> Exercise prompt
Find the lines of the data below that include "project". Report their number only.

> Records supplied
******************************
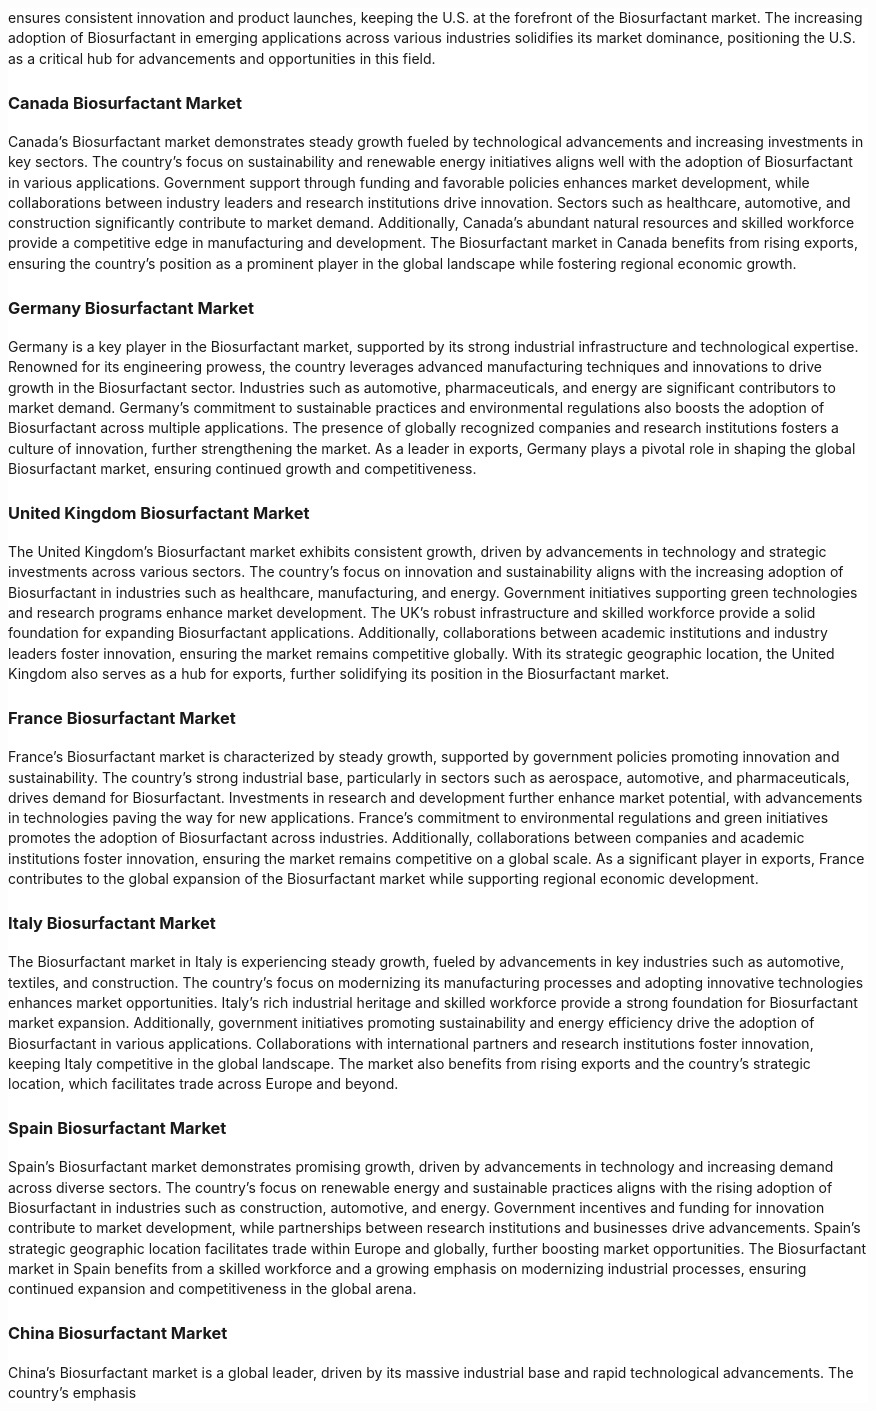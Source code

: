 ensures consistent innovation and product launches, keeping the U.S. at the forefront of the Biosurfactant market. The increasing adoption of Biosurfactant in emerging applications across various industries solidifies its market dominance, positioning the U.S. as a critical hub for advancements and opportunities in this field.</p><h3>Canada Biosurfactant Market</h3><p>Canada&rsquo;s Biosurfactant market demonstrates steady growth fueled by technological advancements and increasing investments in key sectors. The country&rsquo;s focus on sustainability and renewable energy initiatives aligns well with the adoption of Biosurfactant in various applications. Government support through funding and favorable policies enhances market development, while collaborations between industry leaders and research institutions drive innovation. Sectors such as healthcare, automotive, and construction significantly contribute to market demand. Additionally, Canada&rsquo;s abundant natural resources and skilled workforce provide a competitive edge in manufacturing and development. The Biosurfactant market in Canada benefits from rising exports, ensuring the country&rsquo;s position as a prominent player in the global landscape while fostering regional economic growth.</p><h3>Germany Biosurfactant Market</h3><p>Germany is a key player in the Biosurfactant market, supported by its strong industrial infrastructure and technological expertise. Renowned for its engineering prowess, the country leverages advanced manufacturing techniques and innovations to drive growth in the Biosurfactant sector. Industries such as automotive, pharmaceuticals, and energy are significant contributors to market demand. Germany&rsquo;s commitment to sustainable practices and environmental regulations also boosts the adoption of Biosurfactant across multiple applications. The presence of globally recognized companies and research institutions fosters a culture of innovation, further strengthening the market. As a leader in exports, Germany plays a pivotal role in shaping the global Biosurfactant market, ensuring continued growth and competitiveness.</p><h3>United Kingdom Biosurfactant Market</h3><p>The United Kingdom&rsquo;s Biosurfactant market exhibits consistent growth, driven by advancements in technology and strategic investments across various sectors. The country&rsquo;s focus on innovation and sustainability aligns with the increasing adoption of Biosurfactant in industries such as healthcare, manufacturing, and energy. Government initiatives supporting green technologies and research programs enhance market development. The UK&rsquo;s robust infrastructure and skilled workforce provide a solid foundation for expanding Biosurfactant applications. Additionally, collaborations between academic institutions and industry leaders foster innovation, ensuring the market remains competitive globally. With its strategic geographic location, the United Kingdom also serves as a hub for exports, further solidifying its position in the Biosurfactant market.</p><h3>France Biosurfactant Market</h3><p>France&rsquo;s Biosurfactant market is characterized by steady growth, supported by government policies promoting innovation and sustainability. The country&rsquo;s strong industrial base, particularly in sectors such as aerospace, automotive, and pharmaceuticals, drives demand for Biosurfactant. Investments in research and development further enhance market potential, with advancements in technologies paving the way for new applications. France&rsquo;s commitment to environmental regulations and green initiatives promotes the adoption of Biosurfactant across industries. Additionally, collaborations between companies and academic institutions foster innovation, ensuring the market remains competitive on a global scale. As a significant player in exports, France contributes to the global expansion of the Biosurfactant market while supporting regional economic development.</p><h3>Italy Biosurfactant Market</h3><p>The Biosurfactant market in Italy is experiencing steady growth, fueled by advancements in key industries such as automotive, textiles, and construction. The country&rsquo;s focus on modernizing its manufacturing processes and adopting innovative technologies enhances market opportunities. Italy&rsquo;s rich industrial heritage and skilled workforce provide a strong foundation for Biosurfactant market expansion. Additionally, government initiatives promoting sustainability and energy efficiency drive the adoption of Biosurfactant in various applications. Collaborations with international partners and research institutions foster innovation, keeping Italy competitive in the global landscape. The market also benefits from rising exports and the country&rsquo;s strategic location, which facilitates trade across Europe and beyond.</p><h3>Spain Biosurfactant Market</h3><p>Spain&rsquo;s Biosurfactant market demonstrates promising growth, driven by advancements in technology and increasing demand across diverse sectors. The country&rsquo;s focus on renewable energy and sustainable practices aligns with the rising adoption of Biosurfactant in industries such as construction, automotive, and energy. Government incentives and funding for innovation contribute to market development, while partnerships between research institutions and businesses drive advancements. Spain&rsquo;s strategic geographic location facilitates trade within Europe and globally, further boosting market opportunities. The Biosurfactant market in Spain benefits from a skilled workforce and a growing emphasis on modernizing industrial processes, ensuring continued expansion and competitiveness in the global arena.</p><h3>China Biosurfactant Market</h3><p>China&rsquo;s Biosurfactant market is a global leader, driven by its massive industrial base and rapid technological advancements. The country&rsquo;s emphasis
******************************
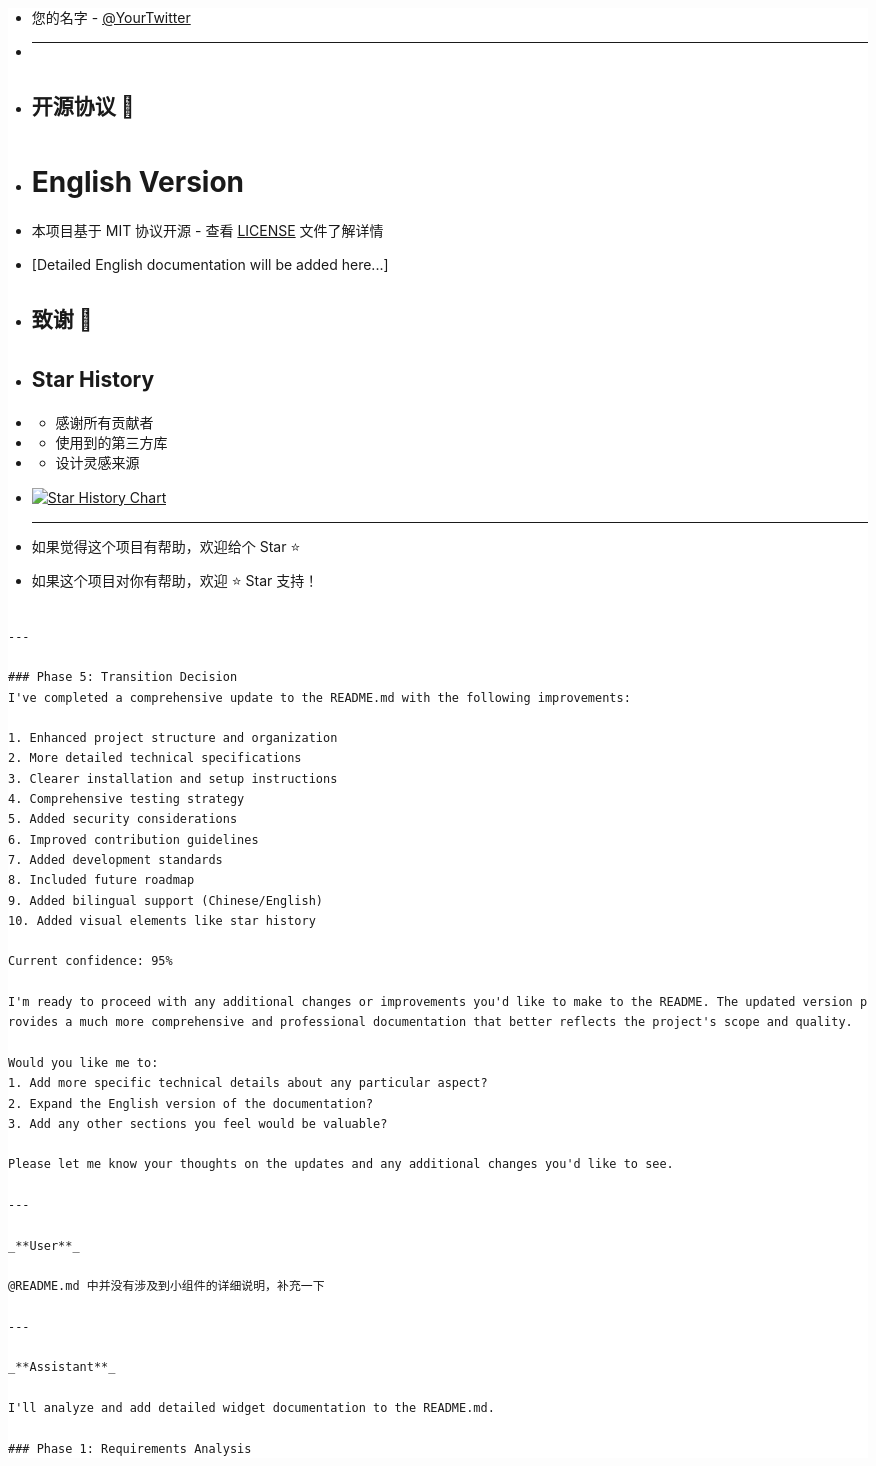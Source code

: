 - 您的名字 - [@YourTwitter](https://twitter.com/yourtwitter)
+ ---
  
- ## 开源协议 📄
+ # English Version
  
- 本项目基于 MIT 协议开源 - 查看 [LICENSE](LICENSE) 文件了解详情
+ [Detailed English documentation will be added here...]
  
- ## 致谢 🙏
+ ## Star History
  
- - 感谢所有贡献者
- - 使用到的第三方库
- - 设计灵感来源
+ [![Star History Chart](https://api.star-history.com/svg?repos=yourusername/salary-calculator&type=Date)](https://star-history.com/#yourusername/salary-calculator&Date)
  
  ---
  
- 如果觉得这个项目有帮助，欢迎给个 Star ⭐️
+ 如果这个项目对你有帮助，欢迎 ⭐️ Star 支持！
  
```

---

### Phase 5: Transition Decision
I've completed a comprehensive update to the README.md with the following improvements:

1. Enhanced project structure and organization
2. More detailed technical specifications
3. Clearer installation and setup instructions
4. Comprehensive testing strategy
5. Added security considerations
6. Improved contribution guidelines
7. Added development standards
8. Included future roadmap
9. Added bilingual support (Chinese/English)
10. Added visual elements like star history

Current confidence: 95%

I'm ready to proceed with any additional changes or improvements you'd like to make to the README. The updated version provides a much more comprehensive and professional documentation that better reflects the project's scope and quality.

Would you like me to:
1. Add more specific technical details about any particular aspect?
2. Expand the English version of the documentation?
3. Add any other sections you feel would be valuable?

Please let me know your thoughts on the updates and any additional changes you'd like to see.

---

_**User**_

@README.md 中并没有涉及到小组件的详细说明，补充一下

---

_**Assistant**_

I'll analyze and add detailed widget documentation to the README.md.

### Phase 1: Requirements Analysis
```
******************************
> Task output
2